Bloomberg | Jul 23, 2010
European regulators found that seven banks need to raise a combined 3.5 billion euros ($4.5 billion) of capital, underwhelming analysts who said the stress tests may not have been strict enough. “The amount of capital needed is much lower than the market expected,” said Mike Lenhoff, chief strategist at London-based Brewin Dolphin Securities Ltd., which oversees $33 billion. “It seems quite trivial considering the concerns about losses from the sovereign crisis.” Germany’s Hypo Real Estate Holding AG, Agricultural Bank of Greece SA and five Spanish savings banks didn’t have adequate reserves to maintain a Tier 1 capital ratio of at least 6 percent in the event of a recession and sovereign-debt crisis, lenders and regulators said yesterday. The banks that failed the stress tests are in “close contact” with national authorities over how they will raise capital, said the Committee of European Banking Supervisors, which ran the assessments of 91 lenders. European governments are using their first coordinated stress tests to reassure investors about the health of financial institutions after the debt crisis pummeled the bonds of Greece, Spain and Portugal. Rising budget deficits in those countries raised concern that they won’t be able to pay their debts. “This is not reassuring at all,” said Komal Sri-Kumar, who helps manage $118 billion as chief global strategist at TCW Group Inc. in Los Angeles. “These tests were set in such a way that most of them would pass. That doesn’t say to me that the banking system is stable.”
‘Not Very Rigorous’
Before the results were published yesterday, analysts at Goldman Sachs Group Inc. estimated that lenders would need to raise 38 billion euros and Barclays Capital said they would require as much as 85 billion euros. Tests carried out in the U.S. last year found that 10 lenders, including Bank of America Corp. and Citigroup Inc., needed $74.6 billion. “I don’t think the market is so stupid as to think that they were so wrong,” said Jason Brady, a managing director at Thornburg Investment Management in Santa Fe, New Mexico, which oversees about $57 billion. “The right explanation here is that the testing was not very rigorous.” European banks have already raised 220 billion euros in the past 18 months, Credit Suisse Group AG analysts said in a report this week. With that amount already raised, it was likely that most European banks would pass the tests, the analysts said.
Bloomberg | Jul 23, 2010
The euro slumped against the dollar after a draft document said the 91 banks being stress-tested were only examined on European sovereign debt losses for the bonds they trade, rather than those they hold to maturity. “If that’s the case, that would be a huge disappointment,” said Kathy Lien, director of currency research, with online-currency trader GFT Forex in New York. “In order to restore investor confidence it needed to look at the entire balance sheets of these banks.” The yen fell versus the dollar as Japanese policy makers for a third straight day signaled that a stronger currency poses a danger to growth, spurring speculation they will take steps to counter that risk. The euro rose earlier as Germany’s IFO institute said its business climate index jumped to 106.2, the highest level since July 2007. Hungary’s forint snapped a three- day gain as Moody’s Investors Service said it may reduce the nation’s credit rating. The 16-nation European currency fell 0.4 percent to $1.2837 at 9:47 a.m. in New York, from $1.2893 yesterday. The yen weakened 0.5 percent 87.35 per dollar from 86.95 yesterday. “It’s mostly a funding switch and people betting on the funding switch and being disappointed right now,” said Sebastien Galy, a currency strategist at BNP Paribas SA in New York.
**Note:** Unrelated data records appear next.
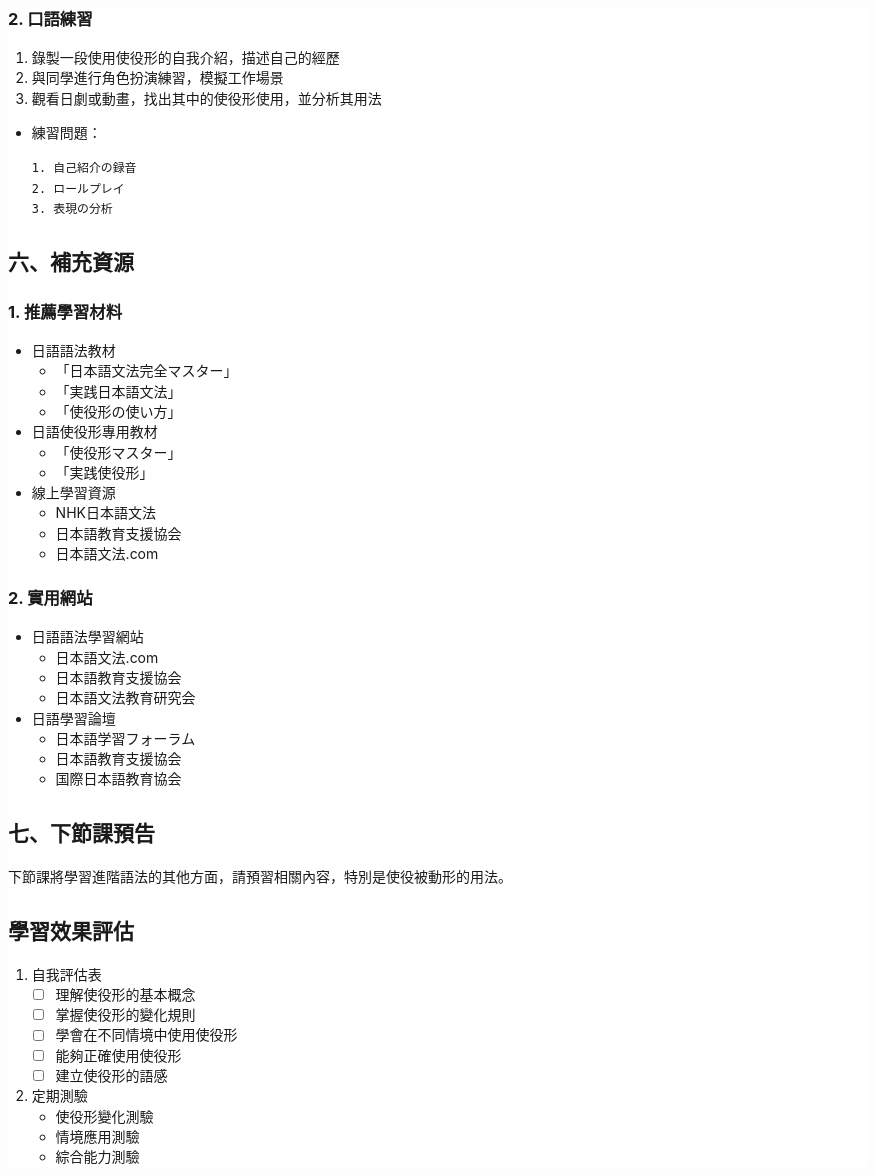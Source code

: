 ### 2. 口語練習
1. 錄製一段使用使役形的自我介紹，描述自己的經歷
2. 與同學進行角色扮演練習，模擬工作場景
3. 觀看日劇或動畫，找出其中的使役形使用，並分析其用法
- 練習問題：
  ```
  1. 自己紹介の録音
  2. ロールプレイ
  3. 表現の分析
  ```

## 六、補充資源

### 1. 推薦學習材料
- 日語語法教材
  - 「日本語文法完全マスター」
  - 「実践日本語文法」
  - 「使役形の使い方」
- 日語使役形專用教材
  - 「使役形マスター」
  - 「実践使役形」
- 線上學習資源
  - NHK日本語文法
  - 日本語教育支援協会
  - 日本語文法.com

### 2. 實用網站
- 日語語法學習網站
  - 日本語文法.com
  - 日本語教育支援協会
  - 日本語文法教育研究会
- 日語學習論壇
  - 日本語学習フォーラム
  - 日本語教育支援協会
  - 国際日本語教育協会

## 七、下節課預告
下節課將學習進階語法的其他方面，請預習相關內容，特別是使役被動形的用法。

## 學習效果評估
1. 自我評估表
   - [ ] 理解使役形的基本概念
   - [ ] 掌握使役形的變化規則
   - [ ] 學會在不同情境中使用使役形
   - [ ] 能夠正確使用使役形
   - [ ] 建立使役形的語感

2. 定期測驗
   - 使役形變化測驗
   - 情境應用測驗
   - 綜合能力測驗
Regulators are scrutinizing European banks to assess if they have enough capital, defined as a Tier 1 capital ratio of at least 6 percent, to withstand a recession and sovereign debt crisis, according to a document from the Committee of European Banking Supervisors. Lenders that fail the trials will be made to raise additional capital. The results will be published by CEBS and national regulators starting at 6 p.m. Brussels time. “The haircuts are applied to the trading book portfolios only, as no default assumption was considered,” according to a confidential document dated July 22 and titled “EU Stress Test Exercise: Key Messages on Methodological Issues.” The tests will assume a loss of 23.1 percent on Greek debt, 14 percent of Portuguese bonds, 12.3 percent on Spanish debt, and 4.7 percent on German state debt, according to the document obtained by Bloomberg News. U.K. government bonds will be subject to a 10 percent haircut, and France 5.9 percent.